Après cela, les jours se sont confondus entre les déclarations, les appels téléphoniques et Jake qui fixait le plafond pendant des heures. Il dormait à peine, et quand il s'endormait, il se réveillait en tremblant.
Jake a commencé une thérapie et rentrait parfois à la maison silencieux.
Un soir, il a murmuré : « Je pensais que mon enfance était normale. »
« Il n'y a pas d'enfance normale, mon amour. Tout le monde a des secrets. Je suis désolée que le tien soit si lourd. »
Diane envoyait de longs SMS qui oscillaient entre excuses et apitoiement sur soi-même.
Jake lui a répondu une seule fois : « Tu ne m'as pas protégé.
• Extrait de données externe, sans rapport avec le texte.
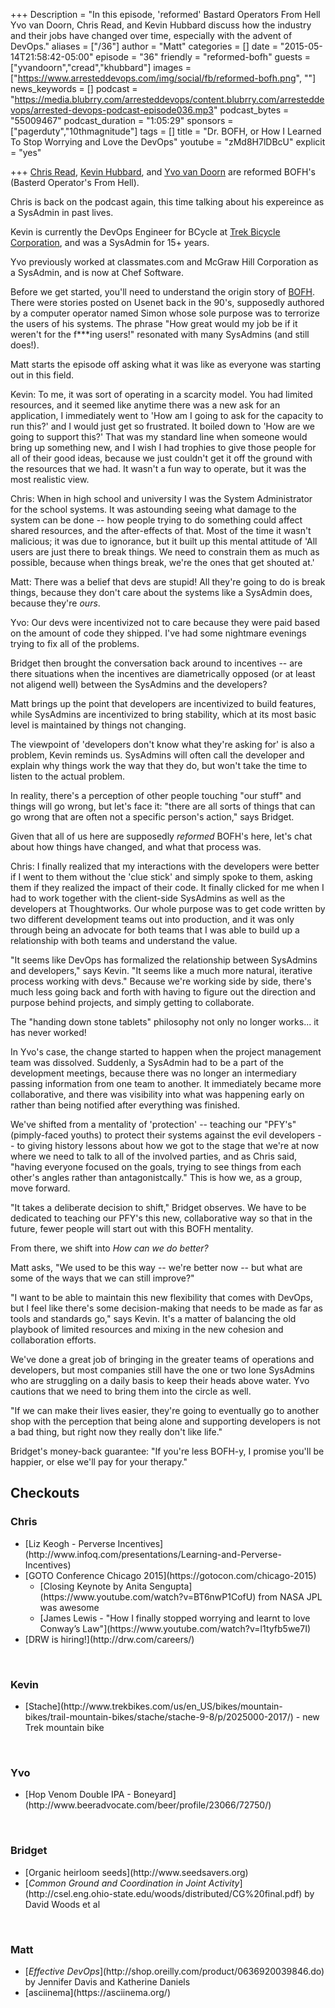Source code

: +++
Description = "In this episode, 'reformed' Bastard Operators From Hell Yvo van Doorn, Chris Read, and Kevin Hubbard discuss how the industry and their jobs have changed over time, especially with the advent of DevOps."
aliases = ["/36"]
author = "Matt"
categories = []
date = "2015-05-14T21:58:42-05:00"
episode = "36"
friendly = "reformed-bofh"
guests = ["yvandoorn","cread","khubbard"]
images = ["https://www.arresteddevops.com/img/social/fb/reformed-bofh.png", ""]
news_keywords = []
podcast = "https://media.blubrry.com/arresteddevops/content.blubrry.com/arresteddevops/arrested-devops-podcast-episode036.mp3"
podcast_bytes = "55009467"
podcast_duration = "1:05:29"
sponsors = ["pagerduty","10thmagnitude"]
tags = []
title = "Dr. BOFH, or How I Learned To Stop Worrying and Love the DevOps"
youtube = "zMd8H7lDBcU"
explicit = "yes"

+++
[Chris Read](https://twitter.com/cread), [Kevin Hubbard](https://twitter.com/kj_hubbard), and [Yvo van Doorn](https://twitter.com/yvov) are reformed BOFH's (Basterd Operator's From Hell).

Chris is back on the podcast again, this time talking about his expereince as a SysAdmin in past lives.

Kevin is currently the DevOps Engineer for BCycle at [Trek Bicycle Corporation](), and was a SysAdmin for 15+ years.

Yvo previously worked at classmates.com and McGraw Hill Corporation as a SysAdmin, and is now at Chef Software.

Before we get started, you'll need to understand the origin story of [BOFH](http://bofh.bjash.com/). There were stories posted on Usenet back in the 90's, supposedly authored by a computer operator named Simon whose sole purpose was to terrorize the users of his systems. The phrase "How great would my job be if it weren't for the f***ing users!" resonated with many SysAdmins (and still does!).

Matt starts the episode off asking what it was like as everyone was starting out in this field.

Kevin: To me, it was sort of operating in a scarcity model. You had limited resources, and it seemed like anytime there was a new ask for an application, I immediately went to 'How am I going to ask for the capacity to run this?' and I would just get so frustrated. It boiled down to 'How are we going to support this?' That was my standard line when someone would bring up something new, and I wish I had trophies to give those people for all of their good ideas, because we just couldn't get it off the ground with the resources that we had. It wasn't a fun way to operate, but it was the most realistic view.

Chris: When in high school and university I was the System Administrator for the school systems. It was astounding seeing what damage to the system can be done -- how people trying to do something could affect shared resources, and the after-effects of that. Most of the time it wasn't malicious; it was due to ignorance, but it built up this mental attitude of 'All users are just there to break things. We need to constrain them as much as possible, because when things break, we're the ones that get shouted at.'

Matt: There was a belief that devs are stupid! All they're going to do is break things, because they don't care about the systems like a SysAdmin does, because they're _ours_.

Yvo: Our devs were incentivized not to care because they were paid based on the amount of code they shipped. I've had some nightmare evenings trying to fix all of the problems.

Bridget then brought the conversation back around to incentives -- are there situations when the incentives are diametrically opposed (or at least not aligend well) between the SysAdmins and the developers?

Matt brings up the point that developers are incentivized to build features, while SysAdmins are incentivized to bring stability, which at its most basic level is maintained by things not changing.

The viewpoint of 'developers don't know what they're asking for' is also a problem, Kevin reminds us. SysAdmins will often call the developer and explain why things work the way that they do, but won't take the time to listen to the actual problem.

In reality, there's a perception of other people touching "our stuff" and things will go wrong, but let's face it: "there are all sorts of things that can go wrong that are often not a specific person's action," says Bridget.

Given that all of us here are supposedly _reformed_ BOFH's here, let's chat about how things have changed, and what that process was.

Chris: I finally realized that my interactions with the developers were better if I went to them without the 'clue stick' and simply spoke to them, asking them if they realized the impact of their code. It finally clicked for me when I had to work together with the client-side SysAdmins as well as the developers at Thoughtworks. Our whole purpose was to get code written by two different development teams out into production, and it was only through being an advocate for both teams that I was able to build up a relationship with both teams and understand the value.

"It seems like DevOps has formalized the relationship between SysAdmins and developers," says Kevin. "It seems like a much more natural, iterative process working with devs." Because we're working side by side, there's much less going back and forth with having to figure out the direction and purpose behind projects, and simply getting to collaborate.

The "handing down stone tablets" philosophy not only no longer works... it has never worked!

In Yvo's case, the change started to happen when the project management team was dissolved. Suddenly, a SysAdmin had to be a part of the development meetings, because there was no longer an intermediary passing information from one team to another. It immediately became more collaborative, and there was visibility into what was happening early on rather than being notified after everything was finished.

We've shifted from a mentality of 'protection' -- teaching our "PFY's" (pimply-faced youths) to protect their systems against the evil developers -- to giving history lessons about how we got to the stage that we're at now where we need to talk to all of the involved parties, and as Chris said, "having everyone focused on the goals, trying to see things from each other's angles rather than antagonistcally." This is how we, as a group, move forward.

"It takes a deliberate decision to shift," Bridget observes. We have to be dedicated to teaching our PFY's this new, collaborative way so that in the future, fewer people will start out with this BOFH mentality.

From there, we shift into _How can we do better?_

Matt asks, "We used to be this way -- we're better now -- but what are some of the ways that we can still improve?"

"I want to be able to maintain this new flexibility that comes with DevOps, but I feel like there's some decision-making that needs to be made as far as tools and standards go," says Kevin. It's a matter of balancing the old playbook of limited resources and mixing in the new cohesion and collaboration efforts.

We've done a great job of bringing in the greater teams of operations and developers, but most companies still have the one or two lone SysAdmins who are struggling on a daily basis to keep their heads above water. Yvo cautions that we need to bring them into the circle as well.

"If we can make their lives easier, they're going to eventually go to another shop with the perception that being alone and supporting developers is not a bad thing, but right now they really don't like life."

Bridget's money-back guarantee: "If you're less BOFH-y, I promise you'll be happier, or else we'll pay for your therapy."


<h2>Checkouts</h2>
<h3>Chris</h3>
<ul>
	<li>[Liz Keogh - Perverse Incentives](http://www.infoq.com/presentations/Learning-and-Perverse-Incentives)</li>
	<li>[GOTO Conference Chicago 2015](https://gotocon.com/chicago-2015)
<ul>
	<li>[Closing Keynote by Anita Sengupta](https://www.youtube.com/watch?v=BT6nwP1CofU) from NASA JPL was awesome</li>
	<li>[James Lewis - "How I finally stopped worrying and learnt to love Conway’s Law"](https://www.youtube.com/watch?v=l1tyfb5we7I)</li>
</ul>
</li>
	<li>[DRW is hiring!](http://drw.com/careers/)</li>
</ul>
&nbsp;
<h3>Kevin</h3>
<ul>
	<li>[Stache](http://www.trekbikes.com/us/en_US/bikes/mountain-bikes/trail-mountain-bikes/stache/stache-9-8/p/2025000-2017/) - new Trek mountain bike</a></li>
</ul>
&nbsp;
<h3>Yvo</h3>
<ul>
	<li>[Hop Venom Double IPA - Boneyard](http://www.beeradvocate.com/beer/profile/23066/72750/)</a></li>
</ul>
&nbsp;
<h3>Bridget</h3>
<ul>
	<li>[Organic heirloom seeds](http://www.seedsavers.org)</li>
	<li>[<i>Common Ground and Coordination in Joint Activity</i>](http://csel.eng.ohio-state.edu/woods/distributed/CG%20final.pdf) by David Woods et al</li>
</ul>
&nbsp;
<h3>Matt</h3>
<ul>
	<li>[<i>Effective DevOps</i>](http://shop.oreilly.com/product/0636920039846.do) by Jennifer Davis and Katherine Daniels</li>
	<li>[asciinema](https://asciinema.org/)</li>
</ul>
Tu t'es protégée toi-même. » Puis il l'a bloquée.
Milo a presque complètement arrêté d'aboyer, et le salon semblait plus lumineux sans cette chaise.
Quelques mois plus tard, Jake a commencé une thérapie, et il rentrait parfois à la maison silencieux.
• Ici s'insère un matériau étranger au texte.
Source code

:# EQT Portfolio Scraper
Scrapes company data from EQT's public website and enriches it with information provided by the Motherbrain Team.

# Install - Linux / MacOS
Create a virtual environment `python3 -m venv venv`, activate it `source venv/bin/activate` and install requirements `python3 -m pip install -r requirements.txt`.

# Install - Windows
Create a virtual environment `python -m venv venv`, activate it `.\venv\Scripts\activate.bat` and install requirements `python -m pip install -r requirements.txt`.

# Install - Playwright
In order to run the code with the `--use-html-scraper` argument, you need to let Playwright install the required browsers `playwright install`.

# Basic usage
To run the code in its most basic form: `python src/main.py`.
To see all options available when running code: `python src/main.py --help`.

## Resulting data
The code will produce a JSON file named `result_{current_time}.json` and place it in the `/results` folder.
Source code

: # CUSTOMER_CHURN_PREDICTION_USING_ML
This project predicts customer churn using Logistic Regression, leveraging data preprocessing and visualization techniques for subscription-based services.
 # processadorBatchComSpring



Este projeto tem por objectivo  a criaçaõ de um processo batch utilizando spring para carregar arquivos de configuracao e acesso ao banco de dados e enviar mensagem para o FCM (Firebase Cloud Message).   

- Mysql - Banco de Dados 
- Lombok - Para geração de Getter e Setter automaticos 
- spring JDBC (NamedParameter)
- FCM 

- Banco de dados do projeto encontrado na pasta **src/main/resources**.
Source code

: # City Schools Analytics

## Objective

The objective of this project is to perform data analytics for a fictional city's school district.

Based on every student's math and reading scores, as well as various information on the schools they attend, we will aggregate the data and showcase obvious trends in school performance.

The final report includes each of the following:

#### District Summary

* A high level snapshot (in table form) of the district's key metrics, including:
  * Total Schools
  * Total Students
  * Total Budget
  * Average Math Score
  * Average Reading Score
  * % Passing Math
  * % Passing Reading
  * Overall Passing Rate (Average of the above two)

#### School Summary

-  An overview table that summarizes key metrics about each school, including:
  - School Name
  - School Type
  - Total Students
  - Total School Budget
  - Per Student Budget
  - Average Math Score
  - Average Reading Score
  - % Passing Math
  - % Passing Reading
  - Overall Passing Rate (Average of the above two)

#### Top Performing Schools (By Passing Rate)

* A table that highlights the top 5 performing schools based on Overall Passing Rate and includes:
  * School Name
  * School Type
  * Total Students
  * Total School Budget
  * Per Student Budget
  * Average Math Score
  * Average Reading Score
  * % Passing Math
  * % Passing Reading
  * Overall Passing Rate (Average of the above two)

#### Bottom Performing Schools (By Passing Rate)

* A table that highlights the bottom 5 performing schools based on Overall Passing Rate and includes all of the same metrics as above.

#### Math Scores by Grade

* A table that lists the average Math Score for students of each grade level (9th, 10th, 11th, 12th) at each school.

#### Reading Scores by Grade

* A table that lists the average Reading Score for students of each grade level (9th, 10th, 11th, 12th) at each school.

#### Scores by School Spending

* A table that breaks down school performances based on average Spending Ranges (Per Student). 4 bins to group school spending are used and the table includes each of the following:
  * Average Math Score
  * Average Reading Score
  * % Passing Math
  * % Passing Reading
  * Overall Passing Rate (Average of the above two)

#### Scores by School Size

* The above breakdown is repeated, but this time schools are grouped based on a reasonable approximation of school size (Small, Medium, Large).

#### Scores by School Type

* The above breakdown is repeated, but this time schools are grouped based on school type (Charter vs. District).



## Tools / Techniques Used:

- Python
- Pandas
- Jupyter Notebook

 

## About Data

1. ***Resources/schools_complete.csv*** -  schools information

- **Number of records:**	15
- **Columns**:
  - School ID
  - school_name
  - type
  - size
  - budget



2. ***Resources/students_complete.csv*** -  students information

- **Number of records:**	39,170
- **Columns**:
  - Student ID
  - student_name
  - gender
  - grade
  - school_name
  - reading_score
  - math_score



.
« Tu veux un nouvel endroit pour lire ? »
Il s'est assis par terre avec Milo et a dit : « J'ai le droit d'être en colère », et Milo a donné des coups de queue.
À un moment donné, j'ai regardé l'endroit vide où se trouvait la chaise et j'ai décidé de le remplir avec quelque chose qui ne serait pas un rappel constant du traumatisme que vivait Jake.
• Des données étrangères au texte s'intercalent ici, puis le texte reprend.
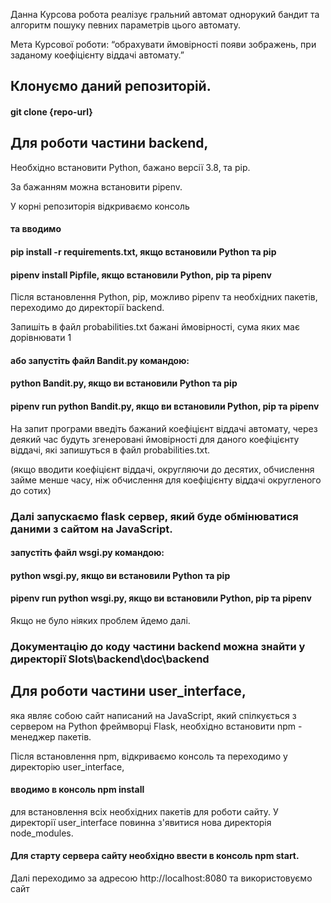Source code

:Данна Курсова робота реалізує гральний автомат однорукий бандит та алгоритм пошуку певних параметрів цього автомату.

Мета Курсової роботи: “обрахувати ймовірності появи
зображень, при заданому коефіцієнту віддачі автомату.”

## Клонуємо даний репозиторій.
#### git clone {repo-url}

## Для роботи частини backend, 
Необхідно встановити Python, бажано версії 3.8, та pip.

За бажанням можна встановити pipenv.

У корні репозиторія відкриваємо консоль 
#### та вводимо 
#### pip install -r requirements.txt, якщо встановили Python та pip
#### pipenv install Pipfile, якщо встановили Python, pip та pipenv

Після встановлення Python, pip, можливо pipenv та необхідних пакетів, переходимо до директорії backend.

Запишіть в файл probabilities.txt бажані ймовірності, сума яких має дорівнювати 1

#### або запустіть файл Bandit.py командою:
#### python Bandit.py, якщо ви встановили Python та pip
#### pipenv run python Bandit.py, якщо ви встановили Python, pip та pipenv

На запит програми введіть бажаний коефіцієнт віддачі автомату, 
через деякий час будуть згенеровані ймовірності для даного коефіцієнту віддачі, 
які запишуться в файл probabilities.txt.

(якщо вводити коефіцієнт віддачі, округляючи до десятих, обчислення займе менше часу, 
ніж обчислення для коефіцієнту віддачі округленого до сотих)

### Далі запускаємо flask сервер, який буде обмінюватися даними з сайтом на JavaScript.
#### запустіть файл wsgi.py командою:
#### python wsgi.py, якщо ви встановили Python та pip
#### pipenv run python wsgi.py, якщо ви встановили Python, pip та pipenv
Якщо не було ніяких проблем йдемо далі.
### Документацію до коду частини backend можна знайти у директорії Slots\backend\doc\backend 

## Для роботи частини user_interface, 
яка являє собою сайт написаний на JavaScript, 
який спілкується з сервером на Python фреймворці Flask,
необхідно встановити npm - менеджер пакетів.

Після встановлення npm, відкриваємо консоль та переходимо у директорію user_interface,
#### вводимо в консоль npm install 
для встановлення всіх необхідних пакетів для роботи сайту.
У директорії user_interface повинна з'явитися нова директорія node_modules.
#### Для старту сервера сайту необхідно ввести в консоль npm start.
Далі переходимо за адресою http://localhost:8080
та використовуємо сайт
J'ai trouvé une chaise grise ordinaire dans un magasin d'occasion, je l'ai achetée et je l'ai ramenée à la maison en guise de surprise.
« Tu veux un nouvel endroit pour lire ? », ai-je demandé à Jake après avoir transporté la chaise jusqu'à l'appartement.
Jake l'a regardé avec méfiance. « Est-ce qu'elle renferme des secrets ? », a-t-il plaisanté. Ou plutôt, a-t-il à moitié plaisanté. Je lui ai serré la main.
« Je n'arrête pas de penser à grand-mère. »
« Ce n'est qu'un meuble », ai-je dit. « Pas de notes cachées, je te le promets. » Il a acquiescé. Nous l'avons placée à l'endroit où se trouvait la vieille chaise. Milo a reniflé une fois, a sautillé et a posé son menton sur ses pattes avant repliées.
Ce soir-là, Jake s'est assis dans le nouveau fauteuil avec un livre qu'il voulait lire depuis des mois.
Je l'ai observé alors qu'il avait l'air distrait de sa lecture.
« Je n'arrête pas de penser à grand-mère », a-t-il dit.
« Je veux une maison qui ne cache pas les choses. »
« Moi aussi », ai-je répondu. Il fixait simplement l'endroit où se trouvait auparavant la vieille chaise.
« Je veux une maison où l'on ne cache rien », a-t-il dit. « Pas d'histoires inventées. »
J'ai glissé ma main dans la sienne. « Nous ferons en sorte de construire une maison comme ça. »
Milo s'est installé sur les genoux de Jake et s'est endormi tandis que nous étions assis tous les deux à réfléchir à l'avenir que nous voulions construire ensemble.